Faceting creates multiple subplots divided by category variables—perfect for multi-dimensional comparison.

sns.displot(
    data=df,
    x="bill_length_mm",
    col="species",                  # Separate columns for each species
    row="sex",                      # Separate rows for each sex
    hue="island",                   # Color by island
    kind="hist",
    kde=True,
    height=3.8,
    aspect=1.1,
    palette="muted",
    bins=15,
    facet_kws={"margin_titles": True}
)
plt.suptitle("Faceted Distribution of Bill Length by Species, Sex, and Island", fontsize=14, fontweight="bold", y=1.03)
plt.show()

Explanation

row / col → Create grid layouts for category-based subplots.
facet_kws → Controls grid layout (e.g., margins, spacing).
col_wrap → Wraps subplots across rows if there are too many columns.
height / aspect → Adjust subplot size and shape.

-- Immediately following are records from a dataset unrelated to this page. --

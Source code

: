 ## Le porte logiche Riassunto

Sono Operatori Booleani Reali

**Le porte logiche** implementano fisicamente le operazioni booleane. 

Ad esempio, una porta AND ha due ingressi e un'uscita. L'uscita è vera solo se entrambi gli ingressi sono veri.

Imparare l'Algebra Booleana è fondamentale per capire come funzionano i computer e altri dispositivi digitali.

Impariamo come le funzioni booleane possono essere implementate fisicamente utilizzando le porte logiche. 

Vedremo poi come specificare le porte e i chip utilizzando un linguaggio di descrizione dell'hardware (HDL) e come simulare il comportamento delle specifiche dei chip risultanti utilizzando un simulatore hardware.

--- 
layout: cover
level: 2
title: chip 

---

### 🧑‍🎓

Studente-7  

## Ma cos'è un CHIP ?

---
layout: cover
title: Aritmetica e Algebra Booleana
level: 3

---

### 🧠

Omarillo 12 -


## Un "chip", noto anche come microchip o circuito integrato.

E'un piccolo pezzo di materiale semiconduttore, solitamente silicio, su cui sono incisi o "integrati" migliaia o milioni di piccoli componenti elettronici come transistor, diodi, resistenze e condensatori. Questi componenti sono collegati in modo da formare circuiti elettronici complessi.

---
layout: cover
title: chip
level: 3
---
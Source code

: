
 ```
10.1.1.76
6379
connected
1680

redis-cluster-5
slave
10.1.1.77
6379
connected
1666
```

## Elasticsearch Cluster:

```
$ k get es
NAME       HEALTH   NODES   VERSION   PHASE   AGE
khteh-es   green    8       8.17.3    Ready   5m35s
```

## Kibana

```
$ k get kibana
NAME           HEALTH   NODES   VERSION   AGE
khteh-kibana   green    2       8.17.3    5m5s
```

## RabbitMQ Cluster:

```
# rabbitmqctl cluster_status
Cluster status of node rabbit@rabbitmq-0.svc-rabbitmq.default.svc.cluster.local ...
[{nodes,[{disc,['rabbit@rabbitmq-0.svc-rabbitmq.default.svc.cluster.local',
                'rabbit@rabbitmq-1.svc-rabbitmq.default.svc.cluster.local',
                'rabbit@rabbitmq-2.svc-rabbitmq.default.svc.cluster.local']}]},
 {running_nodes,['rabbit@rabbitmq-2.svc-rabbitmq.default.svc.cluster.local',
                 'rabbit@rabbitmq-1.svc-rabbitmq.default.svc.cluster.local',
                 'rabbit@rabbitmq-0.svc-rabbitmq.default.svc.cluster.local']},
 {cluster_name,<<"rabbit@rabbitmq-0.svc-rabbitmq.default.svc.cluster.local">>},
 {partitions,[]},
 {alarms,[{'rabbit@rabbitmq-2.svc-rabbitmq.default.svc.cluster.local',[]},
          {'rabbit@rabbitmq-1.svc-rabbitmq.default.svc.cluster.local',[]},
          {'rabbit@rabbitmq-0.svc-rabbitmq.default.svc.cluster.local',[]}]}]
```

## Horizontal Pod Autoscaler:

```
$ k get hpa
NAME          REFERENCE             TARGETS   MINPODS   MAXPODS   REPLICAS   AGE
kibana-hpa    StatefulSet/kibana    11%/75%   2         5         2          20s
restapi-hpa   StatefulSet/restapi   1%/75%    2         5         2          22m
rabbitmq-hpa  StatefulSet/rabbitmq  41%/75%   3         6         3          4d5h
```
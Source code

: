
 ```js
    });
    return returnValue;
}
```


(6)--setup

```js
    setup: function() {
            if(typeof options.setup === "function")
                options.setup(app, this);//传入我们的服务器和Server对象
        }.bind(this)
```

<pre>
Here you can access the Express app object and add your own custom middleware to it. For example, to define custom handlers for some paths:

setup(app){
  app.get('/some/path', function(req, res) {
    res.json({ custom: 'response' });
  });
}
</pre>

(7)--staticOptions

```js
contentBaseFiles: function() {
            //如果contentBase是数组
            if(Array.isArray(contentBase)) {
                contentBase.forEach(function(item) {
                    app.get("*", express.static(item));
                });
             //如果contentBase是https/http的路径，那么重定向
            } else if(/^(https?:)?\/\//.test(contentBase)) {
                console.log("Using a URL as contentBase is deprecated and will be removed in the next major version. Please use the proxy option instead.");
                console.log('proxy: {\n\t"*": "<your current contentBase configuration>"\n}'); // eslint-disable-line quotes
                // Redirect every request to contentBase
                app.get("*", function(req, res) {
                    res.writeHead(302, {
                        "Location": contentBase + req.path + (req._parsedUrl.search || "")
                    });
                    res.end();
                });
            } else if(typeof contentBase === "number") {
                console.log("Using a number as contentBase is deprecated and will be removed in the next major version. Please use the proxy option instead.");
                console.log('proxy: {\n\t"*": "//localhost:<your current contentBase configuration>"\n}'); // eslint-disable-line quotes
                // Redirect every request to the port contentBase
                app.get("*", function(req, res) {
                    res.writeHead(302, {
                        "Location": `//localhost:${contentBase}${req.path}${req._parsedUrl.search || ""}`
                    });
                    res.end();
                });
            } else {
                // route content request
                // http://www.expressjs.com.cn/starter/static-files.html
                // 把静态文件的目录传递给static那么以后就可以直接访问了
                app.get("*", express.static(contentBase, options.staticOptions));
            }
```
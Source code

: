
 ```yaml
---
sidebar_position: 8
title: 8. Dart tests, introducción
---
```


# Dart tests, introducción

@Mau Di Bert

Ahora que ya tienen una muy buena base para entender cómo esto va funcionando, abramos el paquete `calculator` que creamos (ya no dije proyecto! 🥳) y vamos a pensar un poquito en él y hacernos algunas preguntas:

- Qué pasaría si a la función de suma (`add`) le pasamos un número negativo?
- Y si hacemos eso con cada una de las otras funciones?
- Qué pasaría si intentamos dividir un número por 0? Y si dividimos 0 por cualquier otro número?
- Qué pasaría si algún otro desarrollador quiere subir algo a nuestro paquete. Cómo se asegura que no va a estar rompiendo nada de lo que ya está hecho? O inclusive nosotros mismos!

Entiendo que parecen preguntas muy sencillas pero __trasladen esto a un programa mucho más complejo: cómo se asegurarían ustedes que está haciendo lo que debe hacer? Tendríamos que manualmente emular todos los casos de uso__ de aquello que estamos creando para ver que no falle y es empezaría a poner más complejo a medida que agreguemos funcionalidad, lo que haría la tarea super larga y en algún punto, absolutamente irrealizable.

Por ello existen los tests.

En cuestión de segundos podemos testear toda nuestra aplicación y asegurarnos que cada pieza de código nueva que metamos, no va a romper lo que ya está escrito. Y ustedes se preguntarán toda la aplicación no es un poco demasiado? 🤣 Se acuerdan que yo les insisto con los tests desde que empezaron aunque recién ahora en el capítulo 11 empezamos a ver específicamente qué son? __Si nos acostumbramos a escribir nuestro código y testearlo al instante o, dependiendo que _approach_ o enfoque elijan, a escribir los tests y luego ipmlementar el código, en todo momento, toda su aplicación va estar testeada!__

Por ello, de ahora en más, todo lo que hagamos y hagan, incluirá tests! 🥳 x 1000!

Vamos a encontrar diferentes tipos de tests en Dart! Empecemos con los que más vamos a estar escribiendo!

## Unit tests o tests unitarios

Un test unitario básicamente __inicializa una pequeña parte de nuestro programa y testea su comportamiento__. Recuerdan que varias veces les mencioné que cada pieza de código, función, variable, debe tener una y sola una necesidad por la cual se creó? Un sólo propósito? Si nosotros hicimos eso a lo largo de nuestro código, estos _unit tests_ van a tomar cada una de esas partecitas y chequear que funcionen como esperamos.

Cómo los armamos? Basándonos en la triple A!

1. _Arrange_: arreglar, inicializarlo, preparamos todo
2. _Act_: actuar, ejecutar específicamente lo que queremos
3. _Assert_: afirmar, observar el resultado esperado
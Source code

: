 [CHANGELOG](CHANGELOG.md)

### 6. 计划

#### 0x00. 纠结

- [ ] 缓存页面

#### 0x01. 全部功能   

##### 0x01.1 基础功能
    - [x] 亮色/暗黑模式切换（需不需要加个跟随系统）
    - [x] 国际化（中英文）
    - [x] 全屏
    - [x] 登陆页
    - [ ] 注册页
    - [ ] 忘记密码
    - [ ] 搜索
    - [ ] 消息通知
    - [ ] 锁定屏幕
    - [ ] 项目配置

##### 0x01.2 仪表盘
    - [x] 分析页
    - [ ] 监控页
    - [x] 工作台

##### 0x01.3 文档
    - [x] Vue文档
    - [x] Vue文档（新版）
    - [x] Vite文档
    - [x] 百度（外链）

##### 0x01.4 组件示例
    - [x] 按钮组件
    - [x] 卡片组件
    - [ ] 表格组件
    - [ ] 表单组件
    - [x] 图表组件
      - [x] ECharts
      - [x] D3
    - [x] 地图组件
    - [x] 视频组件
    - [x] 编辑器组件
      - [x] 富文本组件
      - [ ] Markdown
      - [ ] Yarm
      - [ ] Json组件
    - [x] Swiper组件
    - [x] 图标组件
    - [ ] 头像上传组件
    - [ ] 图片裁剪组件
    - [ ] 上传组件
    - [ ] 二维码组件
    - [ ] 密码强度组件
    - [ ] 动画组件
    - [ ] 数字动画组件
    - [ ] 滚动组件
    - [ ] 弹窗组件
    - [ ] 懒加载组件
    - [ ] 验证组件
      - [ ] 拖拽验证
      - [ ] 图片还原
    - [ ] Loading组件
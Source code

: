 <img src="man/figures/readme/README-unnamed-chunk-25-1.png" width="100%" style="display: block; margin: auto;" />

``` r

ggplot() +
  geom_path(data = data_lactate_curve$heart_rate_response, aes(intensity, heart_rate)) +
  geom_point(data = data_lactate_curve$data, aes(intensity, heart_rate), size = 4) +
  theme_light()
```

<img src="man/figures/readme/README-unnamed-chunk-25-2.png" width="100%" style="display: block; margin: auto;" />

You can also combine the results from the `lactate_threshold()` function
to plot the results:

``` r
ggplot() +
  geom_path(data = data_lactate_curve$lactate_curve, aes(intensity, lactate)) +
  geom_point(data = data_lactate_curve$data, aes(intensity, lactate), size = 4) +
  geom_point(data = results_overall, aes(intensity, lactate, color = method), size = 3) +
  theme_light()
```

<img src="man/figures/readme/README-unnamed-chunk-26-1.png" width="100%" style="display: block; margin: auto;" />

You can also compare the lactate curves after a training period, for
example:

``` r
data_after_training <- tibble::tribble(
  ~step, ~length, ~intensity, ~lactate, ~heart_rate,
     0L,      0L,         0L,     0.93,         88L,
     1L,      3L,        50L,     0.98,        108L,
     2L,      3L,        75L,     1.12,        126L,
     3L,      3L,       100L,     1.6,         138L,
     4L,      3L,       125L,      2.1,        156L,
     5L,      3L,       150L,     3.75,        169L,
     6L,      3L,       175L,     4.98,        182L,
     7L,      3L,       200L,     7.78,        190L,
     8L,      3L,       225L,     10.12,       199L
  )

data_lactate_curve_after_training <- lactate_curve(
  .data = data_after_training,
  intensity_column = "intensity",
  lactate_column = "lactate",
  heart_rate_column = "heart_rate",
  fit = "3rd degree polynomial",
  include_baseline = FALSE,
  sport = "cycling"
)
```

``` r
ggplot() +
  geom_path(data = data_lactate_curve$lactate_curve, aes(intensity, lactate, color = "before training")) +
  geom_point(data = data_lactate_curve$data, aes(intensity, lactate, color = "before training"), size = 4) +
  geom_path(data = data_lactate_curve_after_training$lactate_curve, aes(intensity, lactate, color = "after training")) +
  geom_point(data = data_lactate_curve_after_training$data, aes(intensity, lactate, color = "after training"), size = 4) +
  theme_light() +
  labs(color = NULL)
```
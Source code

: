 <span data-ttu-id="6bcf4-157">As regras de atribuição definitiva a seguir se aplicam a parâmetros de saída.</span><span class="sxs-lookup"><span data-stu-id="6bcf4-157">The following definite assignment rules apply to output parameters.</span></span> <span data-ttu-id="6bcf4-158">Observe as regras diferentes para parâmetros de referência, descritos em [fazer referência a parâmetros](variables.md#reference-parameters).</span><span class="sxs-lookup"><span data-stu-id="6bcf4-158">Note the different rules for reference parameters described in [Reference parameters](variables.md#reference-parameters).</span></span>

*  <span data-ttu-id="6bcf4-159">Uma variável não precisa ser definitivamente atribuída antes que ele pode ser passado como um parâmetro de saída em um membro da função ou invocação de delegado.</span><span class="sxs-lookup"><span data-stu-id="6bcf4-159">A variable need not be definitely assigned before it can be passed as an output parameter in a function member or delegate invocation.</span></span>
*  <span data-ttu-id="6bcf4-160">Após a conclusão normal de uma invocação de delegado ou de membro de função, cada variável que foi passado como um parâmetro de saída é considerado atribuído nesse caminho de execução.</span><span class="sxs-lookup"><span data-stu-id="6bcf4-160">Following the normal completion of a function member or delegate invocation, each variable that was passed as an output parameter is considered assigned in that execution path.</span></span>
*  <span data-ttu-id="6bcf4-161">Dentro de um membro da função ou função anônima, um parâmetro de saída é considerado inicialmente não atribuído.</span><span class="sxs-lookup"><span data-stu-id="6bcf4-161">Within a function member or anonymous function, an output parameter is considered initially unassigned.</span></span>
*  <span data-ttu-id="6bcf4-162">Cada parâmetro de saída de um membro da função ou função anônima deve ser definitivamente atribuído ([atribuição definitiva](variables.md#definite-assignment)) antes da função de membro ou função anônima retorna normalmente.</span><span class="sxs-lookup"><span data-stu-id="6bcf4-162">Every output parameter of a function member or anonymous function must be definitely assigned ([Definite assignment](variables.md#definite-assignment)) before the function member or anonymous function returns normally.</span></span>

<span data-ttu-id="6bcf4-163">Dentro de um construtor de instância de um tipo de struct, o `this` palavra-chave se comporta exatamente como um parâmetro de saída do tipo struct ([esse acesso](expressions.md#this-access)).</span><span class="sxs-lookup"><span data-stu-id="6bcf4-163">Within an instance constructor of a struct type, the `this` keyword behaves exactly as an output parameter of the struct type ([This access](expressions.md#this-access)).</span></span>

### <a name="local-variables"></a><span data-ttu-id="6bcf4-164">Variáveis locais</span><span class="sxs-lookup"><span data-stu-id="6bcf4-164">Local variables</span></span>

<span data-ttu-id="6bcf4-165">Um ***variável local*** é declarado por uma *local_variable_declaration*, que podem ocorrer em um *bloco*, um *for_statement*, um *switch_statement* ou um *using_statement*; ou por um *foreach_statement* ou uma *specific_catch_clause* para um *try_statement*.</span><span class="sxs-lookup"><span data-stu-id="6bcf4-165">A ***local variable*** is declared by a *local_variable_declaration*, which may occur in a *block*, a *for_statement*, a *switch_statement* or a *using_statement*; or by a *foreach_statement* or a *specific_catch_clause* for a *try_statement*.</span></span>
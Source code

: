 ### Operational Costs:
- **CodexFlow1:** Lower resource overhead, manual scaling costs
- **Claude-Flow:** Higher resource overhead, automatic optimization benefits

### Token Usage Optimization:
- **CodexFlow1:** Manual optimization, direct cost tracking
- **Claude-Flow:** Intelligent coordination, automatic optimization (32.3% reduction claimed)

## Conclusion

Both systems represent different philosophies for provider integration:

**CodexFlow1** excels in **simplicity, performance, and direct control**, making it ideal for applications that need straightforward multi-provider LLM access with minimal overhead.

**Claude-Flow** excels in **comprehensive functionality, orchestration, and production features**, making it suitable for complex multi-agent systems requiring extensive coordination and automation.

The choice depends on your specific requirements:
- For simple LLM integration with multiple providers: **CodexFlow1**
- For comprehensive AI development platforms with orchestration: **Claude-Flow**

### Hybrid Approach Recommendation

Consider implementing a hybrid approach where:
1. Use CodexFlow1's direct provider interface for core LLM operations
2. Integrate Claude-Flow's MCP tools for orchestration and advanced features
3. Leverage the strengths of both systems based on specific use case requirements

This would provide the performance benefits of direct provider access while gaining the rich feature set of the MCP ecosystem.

Step 7: Using ECDF Plots for Cumulative Distribution

An Empirical Cumulative Distribution Function (ECDF) shows how data values accumulate.

sns.displot(
    data=df,
    x="flipper_length_mm",
    hue="species",
    kind="ecdf",                    # ECDF plot type
    palette="pastel",
    height=5,
    aspect=1.3,
    rug=True,
    rug_kws={"height": 0.05, "alpha": 0.5},
)
plt.title("ECDF Plot of Flipper Length by Penguin Species", fontsize=14, fontweight="bold")
plt.xlabel("Flipper Length (mm)")
plt.ylabel("Cumulative Probability")
plt.tight_layout()
plt.show()

Why ECDF is Useful

Highlights percentile-based patterns.
Useful for comparing distribution overlap between species.
Ideal for continuous variable insights in real-world datasets.

Step 8: Real-Life Scenario – Penguin Conservation Research

Let’s imagine a real-world application.

You are part of a wildlife research team analyzing penguin morphometric data to understand species adaptation to environmental conditions across islands.

Using sns.displot(), you can:

Compare body mass distributions across species and islands.
Use bivariate KDE plots to identify clusters (e.g., Gentoo penguins tend to have longer flippers and heavier body mass).
Use faceting to detect sex-based differences in size across species.
Visualize ECDF to observe which species have more variation or tighter distribution in size measurements.

These visualizations support data-driven insights in ecology, evolution, and conservation policy.

Step 9: Complete Example – Multi-Level Advanced Displot

Let’s combine everything into one powerful visualization.

sns.displot(
    data=df,
    x="body_mass_g",
    hue="species",
    col="sex",
    kind="kde",
    rug=True,
    fill=True,
    multiple="stack",
    common_norm=False,
    height=4,
    aspect=1.2,
    palette="Set1",
    facet_kws={"margin_titles": True}
)
plt.suptitle("Body Mass Distribution of Penguins by Species and Sex", fontsize=15, fontweight="bold", y=1.03)
plt.show()

This multi-dimensional visualization simultaneously reveals:

Body mass variations by species and sex.
Relative distribution densities with KDE curves.
Easy comparison across subplots for male and female penguins.

Step 10: Save the Plot

Always export your visuals in high resolution for reports or dashboards.

plt.savefig("penguins_displot_advanced.png", dpi=300, bbox_inches="tight")

Step 11: Summary of Key Takeaways

✅ sns.displot() is a figure-level function that manages multiple subplots using FacetGrid.
✅ Supports histograms, KDEs, and ECDFs with extensive customization.
✅ Parameters like hue, row, col, multiple, and facet_kws make it ideal for storytelling.
✅ Great for univariate and bivariate visualizations.
✅ Real-world applications include data science, ecology, and behavioral research.

By mastering seaborn.displot(), you can craft visually rich, data-driven stories that clearly communicate patterns, trends, and distributions across complex datasets — essential for any serious data analyst or scientist.